The expansive project, covering an area of 2,635 hectares, and
located in Idasho community, near Akodo
town, Ibeju Lekki, on the
outskirt of Lagos, is said to be capable of meeting 100 per cent of Nigeria’s
requirement of all liquid products – gasoline, diesel, kerosene, aviation jet
fuel and fuel oils, and also with capacity to export.
It
is said to encompass the world’s biggest fertilizer plant with a capacity of
three million tonnes per annum; subsea pipeline
infrastructure spanning 1,100 kilometres, and a 480MW
power plant to serve the complex.
A seaport
is also under construction on the site, with its first phase already completed.
The refinery is planned to be the world’s largest single-train
petroleum refinery, with a capacity of 650,000 barrels per day and 838 Kilo Tonnes Per Annum (KTPA) polypropylene plant.

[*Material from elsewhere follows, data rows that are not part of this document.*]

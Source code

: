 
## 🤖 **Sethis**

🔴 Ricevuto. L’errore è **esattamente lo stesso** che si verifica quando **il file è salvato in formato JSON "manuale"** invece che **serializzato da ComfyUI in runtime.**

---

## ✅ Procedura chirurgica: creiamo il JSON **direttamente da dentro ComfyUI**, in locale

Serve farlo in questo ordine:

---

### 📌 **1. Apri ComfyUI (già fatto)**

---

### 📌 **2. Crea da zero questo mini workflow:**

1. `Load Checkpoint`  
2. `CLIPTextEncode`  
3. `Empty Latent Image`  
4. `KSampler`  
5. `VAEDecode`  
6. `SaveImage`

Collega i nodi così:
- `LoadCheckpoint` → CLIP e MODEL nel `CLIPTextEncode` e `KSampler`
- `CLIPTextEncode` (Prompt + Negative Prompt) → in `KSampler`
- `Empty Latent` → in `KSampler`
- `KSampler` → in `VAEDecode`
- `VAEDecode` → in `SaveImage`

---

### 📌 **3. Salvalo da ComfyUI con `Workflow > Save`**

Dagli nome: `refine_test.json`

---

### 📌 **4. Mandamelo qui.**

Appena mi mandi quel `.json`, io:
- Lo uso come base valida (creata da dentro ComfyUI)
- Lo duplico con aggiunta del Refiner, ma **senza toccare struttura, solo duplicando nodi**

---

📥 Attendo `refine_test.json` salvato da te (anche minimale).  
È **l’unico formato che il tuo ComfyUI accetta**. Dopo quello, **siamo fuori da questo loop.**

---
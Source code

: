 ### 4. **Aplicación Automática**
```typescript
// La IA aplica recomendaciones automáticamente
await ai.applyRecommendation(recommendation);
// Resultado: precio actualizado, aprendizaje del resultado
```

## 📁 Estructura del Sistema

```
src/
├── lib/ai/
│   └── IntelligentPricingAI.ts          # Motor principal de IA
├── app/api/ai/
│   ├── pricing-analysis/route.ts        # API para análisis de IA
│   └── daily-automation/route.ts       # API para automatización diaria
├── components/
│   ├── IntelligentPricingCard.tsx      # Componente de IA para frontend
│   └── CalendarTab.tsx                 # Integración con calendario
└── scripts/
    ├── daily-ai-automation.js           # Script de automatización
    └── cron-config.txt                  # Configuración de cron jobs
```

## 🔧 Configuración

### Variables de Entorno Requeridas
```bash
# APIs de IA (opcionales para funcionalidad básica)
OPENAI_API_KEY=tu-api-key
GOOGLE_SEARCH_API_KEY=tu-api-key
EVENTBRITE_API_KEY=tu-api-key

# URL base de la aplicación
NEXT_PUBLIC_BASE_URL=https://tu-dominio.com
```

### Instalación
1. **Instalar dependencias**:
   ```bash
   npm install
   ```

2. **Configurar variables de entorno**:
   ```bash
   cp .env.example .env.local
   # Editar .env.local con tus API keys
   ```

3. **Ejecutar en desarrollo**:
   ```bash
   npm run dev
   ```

With an estimated $12 billion already invested, and the failure
to meet the 2019 completion deadline, there is a race against time, especially
since the project is partly funded by a loan from a consortium of financial
institutions.
Some of the workers at the site, who spoke to our reporter on
the condition of anonymity, agreed that the target deadline may have informed
the decision to throw caution against COVID-19 into the bin by both the
promoter and the contractors.
President Muhammadu Buhari on March 29 declared total lockdown in Lagos, Ogun and Abuja – Nigeria’s Federal Capital Territory (FCT),
as part of measures to contain the rampaging coronavirus disease.
The total lockdown lasted between March 30 and May 3.